WHAT THIS TASK INVOLVES:
Images are to be omitted, and the rest of the records reproduced exactly.

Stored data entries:
▼▼▼

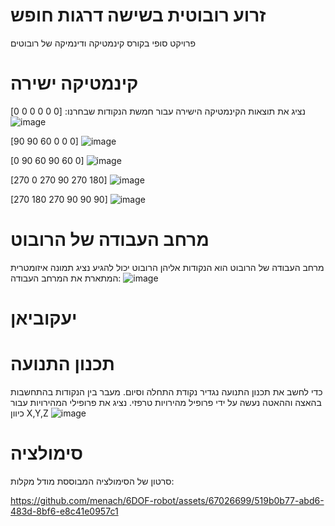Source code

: # זרוע רובוטית בשישה דרגות חופש
פרויקט סופי בקורס קינמטיקה ודינמיקה של רובוטים
# קינמטיקה ישירה
נציג את תוצאות הקינמטיקה הישירה עבור חמשת הנקודות שבחרנו:
[0 0 0 0 0 0]
![image](https://github.com/menach/6DOF-robot/assets/67026699/b65951ba-c082-41dd-9cfe-dfc5531c68f9)


[90 90 60 0 0 0]
![image](https://github.com/menach/6DOF-robot/assets/67026699/89daa566-7995-4326-8fd4-fda36c080081)


[0 90 60 90 60 0]
![image](https://github.com/menach/6DOF-robot/assets/67026699/269f71b1-c928-4674-98b8-a81028f843a3)


[270 0 270 90 270 180]
![image](https://github.com/menach/6DOF-robot/assets/67026699/9b17ee3f-1fa7-4a17-8f89-3ca9a3f13e15)


[270 180 270 90 90 90]
![image](https://github.com/menach/6DOF-robot/assets/67026699/e0e353f8-2105-4c82-80f3-185ec31abd22)


# מרחב העבודה של הרובוט
מרחב העבודה של הרובוט הוא הנקודות אליהן הרובוט יכול להגיע
נציג תמונה איזומטרית המתארת את המרחב העבודה:
![image](https://github.com/menach/6DOF-robot/assets/67026699/636bf272-5b67-4c49-a8f9-5d7025bb951c)

# יעקוביאן
# תכנון התנועה
כדי לחשב את תכנון התנועה נגדיר נקודת התחלה וסיום. מעבר בין הנקודות בהתחשבות בהאצה וההאטה נעשה על ידי פרופיל מהירויות טרפזי. נציג את פרופילי המהירויות עבור כיוון X,Y,Z
![image](https://github.com/menach/6DOF-robot/assets/67026699/ea663dbe-c315-400f-a692-55d8d795eb5d)

# סימולציה 
סרטון של הסימולציה המבוססת מודל מקלות:


https://github.com/menach/6DOF-robot/assets/67026699/519b0b77-abd6-483d-8bf6-e8c41e0957c1

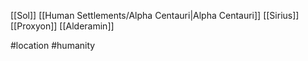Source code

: [[Sol]]
[[Human Settlements/Alpha Centauri|Alpha Centauri]]
[[Sirius]]
[[Proxyon]]
[[Alderamin]]


#location #humanity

▲▲▲

WRITTEN SOLUTION:
Source code

: # זרוע רובוטית בשישה דרגות חופש
פרויקט סופי בקורס קינמטיקה ודינמיקה של רובוטים
# קינמטיקה ישירה
נציג את תוצאות הקינמטיקה הישירה עבור חמשת הנקודות שבחרנו:
[0 0 0 0 0 0]
![image](https://github.com/menach/6DOF-robot/assets/67026699/b65951ba-c082-41dd-9cfe-dfc5531c68f9)


[90 90 60 0 0 0]
![image](https://github.com/menach/6DOF-robot/assets/67026699/89daa566-7995-4326-8fd4-fda36c080081)


[0 90 60 90 60 0]
![image](https://github.com/menach/6DOF-robot/assets/67026699/269f71b1-c928-4674-98b8-a81028f843a3)


[270 0 270 90 270 180]
![image](https://github.com/menach/6DOF-robot/assets/67026699/9b17ee3f-1fa7-4a17-8f89-3ca9a3f13e15)


[270 180 270 90 90 90]
![image](https://github.com/menach/6DOF-robot/assets/67026699/e0e353f8-2105-4c82-80f3-185ec31abd22)


# מרחב העבודה של הרובוט
מרחב העבודה של הרובוט הוא הנקודות אליהן הרובוט יכול להגיע
נציג תמונה איזומטרית המתארת את המרחב העבודה:
![image](https://github.com/menach/6DOF-robot/assets/67026699/636bf272-5b67-4c49-a8f9-5d7025bb951c)

# יעקוביאן
# תכנון התנועה
כדי לחשב את תכנון התנועה נגדיר נקודת התחלה וסיום. מעבר בין הנקודות בהתחשבות בהאצה וההאטה נעשה על ידי פרופיל מהירויות טרפזי. נציג את פרופילי המהירויות עבור כיוון X,Y,Z
![image](https://github.com/menach/6DOF-robot/assets/67026699/ea663dbe-c315-400f-a692-55d8d795eb5d)

# סימולציה 
סרטון של הסימולציה המבוססת מודל מקלות:


https://github.com/menach/6DOF-robot/assets/67026699/519b0b77-abd6-483d-8bf6-e8c41e0957c1

Source code

: [[Sol]]
[[Human Settlements/Alpha Centauri|Alpha Centauri]]
[[Sirius]]
[[Proxyon]]
[[Alderamin]]


#location #humanity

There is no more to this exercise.